= Beginning of Section =

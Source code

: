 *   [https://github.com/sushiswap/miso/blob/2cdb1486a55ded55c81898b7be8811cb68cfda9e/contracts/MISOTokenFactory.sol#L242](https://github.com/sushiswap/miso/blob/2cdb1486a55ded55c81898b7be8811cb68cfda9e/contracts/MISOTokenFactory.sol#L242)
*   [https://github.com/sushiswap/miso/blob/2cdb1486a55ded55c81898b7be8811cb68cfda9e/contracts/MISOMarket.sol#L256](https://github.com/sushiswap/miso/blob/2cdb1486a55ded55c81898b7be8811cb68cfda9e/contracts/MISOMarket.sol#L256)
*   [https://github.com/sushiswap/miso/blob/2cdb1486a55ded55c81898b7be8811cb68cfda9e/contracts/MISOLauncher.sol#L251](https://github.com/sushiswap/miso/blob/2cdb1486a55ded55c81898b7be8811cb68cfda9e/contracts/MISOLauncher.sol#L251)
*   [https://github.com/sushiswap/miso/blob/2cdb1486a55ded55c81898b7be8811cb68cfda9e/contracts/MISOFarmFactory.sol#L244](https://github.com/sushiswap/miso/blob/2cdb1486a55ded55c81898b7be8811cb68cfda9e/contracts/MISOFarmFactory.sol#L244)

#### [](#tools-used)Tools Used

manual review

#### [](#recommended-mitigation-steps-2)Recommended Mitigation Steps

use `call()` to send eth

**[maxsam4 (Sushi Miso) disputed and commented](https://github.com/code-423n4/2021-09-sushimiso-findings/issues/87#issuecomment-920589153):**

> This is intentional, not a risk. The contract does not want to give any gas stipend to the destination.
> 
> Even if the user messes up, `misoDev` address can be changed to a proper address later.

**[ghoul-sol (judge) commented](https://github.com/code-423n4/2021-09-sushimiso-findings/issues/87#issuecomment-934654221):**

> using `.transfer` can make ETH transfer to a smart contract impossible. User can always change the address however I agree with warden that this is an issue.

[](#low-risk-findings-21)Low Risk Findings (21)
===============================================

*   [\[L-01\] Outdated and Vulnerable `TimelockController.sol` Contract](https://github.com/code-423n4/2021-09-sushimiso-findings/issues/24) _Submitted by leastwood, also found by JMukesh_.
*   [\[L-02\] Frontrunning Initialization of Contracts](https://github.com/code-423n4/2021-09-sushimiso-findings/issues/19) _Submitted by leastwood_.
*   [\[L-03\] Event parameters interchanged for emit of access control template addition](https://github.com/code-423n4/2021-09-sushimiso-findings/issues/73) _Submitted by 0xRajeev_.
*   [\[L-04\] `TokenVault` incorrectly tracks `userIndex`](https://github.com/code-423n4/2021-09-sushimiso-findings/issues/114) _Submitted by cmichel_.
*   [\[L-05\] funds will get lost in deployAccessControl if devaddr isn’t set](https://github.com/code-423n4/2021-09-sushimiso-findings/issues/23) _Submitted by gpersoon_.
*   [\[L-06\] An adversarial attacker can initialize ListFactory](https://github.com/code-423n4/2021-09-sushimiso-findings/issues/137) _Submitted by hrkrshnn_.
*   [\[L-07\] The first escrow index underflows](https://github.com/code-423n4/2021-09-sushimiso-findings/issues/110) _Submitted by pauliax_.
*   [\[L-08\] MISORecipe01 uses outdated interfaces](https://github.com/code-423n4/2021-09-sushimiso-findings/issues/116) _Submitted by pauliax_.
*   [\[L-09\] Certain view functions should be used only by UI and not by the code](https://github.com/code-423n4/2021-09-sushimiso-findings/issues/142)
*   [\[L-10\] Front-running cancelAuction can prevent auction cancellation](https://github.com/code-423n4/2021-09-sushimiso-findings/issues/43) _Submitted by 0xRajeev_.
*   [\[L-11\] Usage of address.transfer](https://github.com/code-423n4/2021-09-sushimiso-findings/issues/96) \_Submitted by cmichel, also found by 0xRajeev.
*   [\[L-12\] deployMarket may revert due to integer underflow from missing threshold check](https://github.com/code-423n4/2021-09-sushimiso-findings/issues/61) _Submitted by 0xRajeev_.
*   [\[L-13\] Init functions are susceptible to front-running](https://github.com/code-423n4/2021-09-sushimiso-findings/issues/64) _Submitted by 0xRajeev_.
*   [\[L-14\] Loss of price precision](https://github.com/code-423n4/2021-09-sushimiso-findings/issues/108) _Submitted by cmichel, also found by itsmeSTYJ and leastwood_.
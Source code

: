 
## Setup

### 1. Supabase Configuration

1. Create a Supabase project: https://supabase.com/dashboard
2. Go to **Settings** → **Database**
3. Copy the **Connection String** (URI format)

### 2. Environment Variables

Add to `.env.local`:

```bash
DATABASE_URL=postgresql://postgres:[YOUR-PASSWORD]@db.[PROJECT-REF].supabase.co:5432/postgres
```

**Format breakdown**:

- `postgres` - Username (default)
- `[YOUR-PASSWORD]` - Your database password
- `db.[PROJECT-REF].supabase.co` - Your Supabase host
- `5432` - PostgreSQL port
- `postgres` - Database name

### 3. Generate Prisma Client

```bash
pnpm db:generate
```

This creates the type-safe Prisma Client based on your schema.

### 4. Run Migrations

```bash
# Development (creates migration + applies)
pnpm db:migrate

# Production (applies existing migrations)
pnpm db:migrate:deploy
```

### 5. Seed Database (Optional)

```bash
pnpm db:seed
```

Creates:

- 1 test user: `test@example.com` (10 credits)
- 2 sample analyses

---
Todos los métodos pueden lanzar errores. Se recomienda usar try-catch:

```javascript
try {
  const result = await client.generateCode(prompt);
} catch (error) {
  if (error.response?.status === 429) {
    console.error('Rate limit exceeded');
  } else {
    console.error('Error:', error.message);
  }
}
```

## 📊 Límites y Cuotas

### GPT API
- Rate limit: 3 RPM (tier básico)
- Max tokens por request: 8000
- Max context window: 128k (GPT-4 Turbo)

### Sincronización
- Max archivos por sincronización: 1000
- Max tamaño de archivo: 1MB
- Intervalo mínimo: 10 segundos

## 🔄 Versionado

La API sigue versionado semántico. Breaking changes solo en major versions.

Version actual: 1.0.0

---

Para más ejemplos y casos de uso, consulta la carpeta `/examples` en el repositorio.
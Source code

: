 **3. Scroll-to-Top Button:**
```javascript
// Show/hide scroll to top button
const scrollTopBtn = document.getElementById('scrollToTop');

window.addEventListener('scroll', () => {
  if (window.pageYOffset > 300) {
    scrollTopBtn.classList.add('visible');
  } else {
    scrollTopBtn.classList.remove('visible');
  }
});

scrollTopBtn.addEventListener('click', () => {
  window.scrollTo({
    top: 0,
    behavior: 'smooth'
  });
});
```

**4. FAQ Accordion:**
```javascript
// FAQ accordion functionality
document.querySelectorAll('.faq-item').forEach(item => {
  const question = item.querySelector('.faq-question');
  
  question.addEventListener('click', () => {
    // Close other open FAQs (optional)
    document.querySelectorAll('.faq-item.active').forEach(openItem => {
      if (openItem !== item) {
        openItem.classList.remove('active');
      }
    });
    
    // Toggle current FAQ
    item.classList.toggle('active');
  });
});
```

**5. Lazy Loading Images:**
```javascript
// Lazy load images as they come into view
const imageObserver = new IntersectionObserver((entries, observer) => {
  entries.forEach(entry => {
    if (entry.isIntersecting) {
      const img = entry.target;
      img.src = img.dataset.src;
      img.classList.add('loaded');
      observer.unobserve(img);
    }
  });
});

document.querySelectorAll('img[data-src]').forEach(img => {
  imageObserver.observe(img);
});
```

= End of Section =

Output the records above, each one exactly, with none left out.

Source code

: *   [https://github.com/sushiswap/miso/blob/2cdb1486a55ded55c81898b7be8811cb68cfda9e/contracts/MISOTokenFactory.sol#L242](https://github.com/sushiswap/miso/blob/2cdb1486a55ded55c81898b7be8811cb68cfda9e/contracts/MISOTokenFactory.sol#L242)
*   [https://github.com/sushiswap/miso/blob/2cdb1486a55ded55c81898b7be8811cb68cfda9e/contracts/MISOMarket.sol#L256](https://github.com/sushiswap/miso/blob/2cdb1486a55ded55c81898b7be8811cb68cfda9e/contracts/MISOMarket.sol#L256)
*   [https://github.com/sushiswap/miso/blob/2cdb1486a55ded55c81898b7be8811cb68cfda9e/contracts/MISOLauncher.sol#L251](https://github.com/sushiswap/miso/blob/2cdb1486a55ded55c81898b7be8811cb68cfda9e/contracts/MISOLauncher.sol#L251)
*   [https://github.com/sushiswap/miso/blob/2cdb1486a55ded55c81898b7be8811cb68cfda9e/contracts/MISOFarmFactory.sol#L244](https://github.com/sushiswap/miso/blob/2cdb1486a55ded55c81898b7be8811cb68cfda9e/contracts/MISOFarmFactory.sol#L244)

#### [](#tools-used)Tools Used

manual review

#### [](#recommended-mitigation-steps-2)Recommended Mitigation Steps

use `call()` to send eth

**[maxsam4 (Sushi Miso) disputed and commented](https://github.com/code-423n4/2021-09-sushimiso-findings/issues/87#issuecomment-920589153):**

> This is intentional, not a risk. The contract does not want to give any gas stipend to the destination.
> 
> Even if the user messes up, `misoDev` address can be changed to a proper address later.

**[ghoul-sol (judge) commented](https://github.com/code-423n4/2021-09-sushimiso-findings/issues/87#issuecomment-934654221):**

> using `.transfer` can make ETH transfer to a smart contract impossible. User can always change the address however I agree with warden that this is an issue.

[](#low-risk-findings-21)Low Risk Findings (21)
===============================================

*   [\[L-01\] Outdated and Vulnerable `TimelockController.sol` Contract](https://github.com/code-423n4/2021-09-sushimiso-findings/issues/24) _Submitted by leastwood, also found by JMukesh_.
*   [\[L-02\] Frontrunning Initialization of Contracts](https://github.com/code-423n4/2021-09-sushimiso-findings/issues/19) _Submitted by leastwood_.
*   [\[L-03\] Event parameters interchanged for emit of access control template addition](https://github.com/code-423n4/2021-09-sushimiso-findings/issues/73) _Submitted by 0xRajeev_.
*   [\[L-04\] `TokenVault` incorrectly tracks `userIndex`](https://github.com/code-423n4/2021-09-sushimiso-findings/issues/114) _Submitted by cmichel_.
*   [\[L-05\] funds will get lost in deployAccessControl if devaddr isn’t set](https://github.com/code-423n4/2021-09-sushimiso-findings/issues/23) _Submitted by gpersoon_.
*   [\[L-06\] An adversarial attacker can initialize ListFactory](https://github.com/code-423n4/2021-09-sushimiso-findings/issues/137) _Submitted by hrkrshnn_.
*   [\[L-07\] The first escrow index underflows](https://github.com/code-423n4/2021-09-sushimiso-findings/issues/110) _Submitted by pauliax_.
*   [\[L-08\] MISORecipe01 uses outdated interfaces](https://github.com/code-423n4/2021-09-sushimiso-findings/issues/116) _Submitted by pauliax_.
*   [\[L-09\] Certain view functions should be used only by UI and not by the code](https://github.com/code-423n4/2021-09-sushimiso-findings/issues/142)
*   [\[L-10\] Front-running cancelAuction can prevent auction cancellation](https://github.com/code-423n4/2021-09-sushimiso-findings/issues/43) _Submitted by 0xRajeev_.
*   [\[L-11\] Usage of address.transfer](https://github.com/code-423n4/2021-09-sushimiso-findings/issues/96) \_Submitted by cmichel, also found by 0xRajeev.
*   [\[L-12\] deployMarket may revert due to integer underflow from missing threshold check](https://github.com/code-423n4/2021-09-sushimiso-findings/issues/61) _Submitted by 0xRajeev_.
*   [\[L-13\] Init functions are susceptible to front-running](https://github.com/code-423n4/2021-09-sushimiso-findings/issues/64) _Submitted by 0xRajeev_.
*   [\[L-14\] Loss of price precision](https://github.com/code-423n4/2021-09-sushimiso-findings/issues/108) _Submitted by cmichel, also found by itsmeSTYJ and leastwood_.
Source code

: 
## Setup

### 1. Supabase Configuration

1. Create a Supabase project: https://supabase.com/dashboard
2. Go to **Settings** → **Database**
3. Copy the **Connection String** (URI format)

### 2. Environment Variables

Add to `.env.local`:

```bash
DATABASE_URL=postgresql://postgres:[YOUR-PASSWORD]@db.[PROJECT-REF].supabase.co:5432/postgres
```

**Format breakdown**:

- `postgres` - Username (default)
- `[YOUR-PASSWORD]` - Your database password
- `db.[PROJECT-REF].supabase.co` - Your Supabase host
- `5432` - PostgreSQL port
- `postgres` - Database name

### 3. Generate Prisma Client

```bash
pnpm db:generate
```

This creates the type-safe Prisma Client based on your schema.

### 4. Run Migrations

```bash
# Development (creates migration + applies)
pnpm db:migrate

# Production (applies existing migrations)
pnpm db:migrate:deploy
```

### 5. Seed Database (Optional)

```bash
pnpm db:seed
```

Creates:

- 1 test user: `test@example.com` (10 credits)
- 2 sample analyses

---
Todos los métodos pueden lanzar errores. Se recomienda usar try-catch:

```javascript
try {
  const result = await client.generateCode(prompt);
} catch (error) {
  if (error.response?.status === 429) {
    console.error('Rate limit exceeded');
  } else {
    console.error('Error:', error.message);
  }
}
```

## 📊 Límites y Cuotas

### GPT API
- Rate limit: 3 RPM (tier básico)
- Max tokens por request: 8000
- Max context window: 128k (GPT-4 Turbo)

### Sincronización
- Max archivos por sincronización: 1000
- Max tamaño de archivo: 1MB
- Intervalo mínimo: 10 segundos

## 🔄 Versionado

La API sigue versionado semántico. Breaking changes solo en major versions.

Version actual: 1.0.0

---

Para más ejemplos y casos de uso, consulta la carpeta `/examples` en el repositorio.
Source code

: **3. Scroll-to-Top Button:**
```javascript
// Show/hide scroll to top button
const scrollTopBtn = document.getElementById('scrollToTop');

window.addEventListener('scroll', () => {
  if (window.pageYOffset > 300) {
    scrollTopBtn.classList.add('visible');
  } else {
    scrollTopBtn.classList.remove('visible');
  }
});

scrollTopBtn.addEventListener('click', () => {
  window.scrollTo({
    top: 0,
    behavior: 'smooth'
  });
});
```

**4. FAQ Accordion:**
```javascript
// FAQ accordion functionality
document.querySelectorAll('.faq-item').forEach(item => {
  const question = item.querySelector('.faq-question');
  
  question.addEventListener('click', () => {
    // Close other open FAQs (optional)
    document.querySelectorAll('.faq-item.active').forEach(openItem => {
      if (openItem !== item) {
        openItem.classList.remove('active');
      }
    });
    
    // Toggle current FAQ
    item.classList.toggle('active');
  });
});
```

**5. Lazy Loading Images:**
```javascript
// Lazy load images as they come into view
const imageObserver = new IntersectionObserver((entries, observer) => {
  entries.forEach(entry => {
    if (entry.isIntersecting) {
      const img = entry.target;
      img.src = img.dataset.src;
      img.classList.add('loaded');
      observer.unobserve(img);
    }
  });
});

document.querySelectorAll('img[data-src]').forEach(img => {
  imageObserver.observe(img);
});
```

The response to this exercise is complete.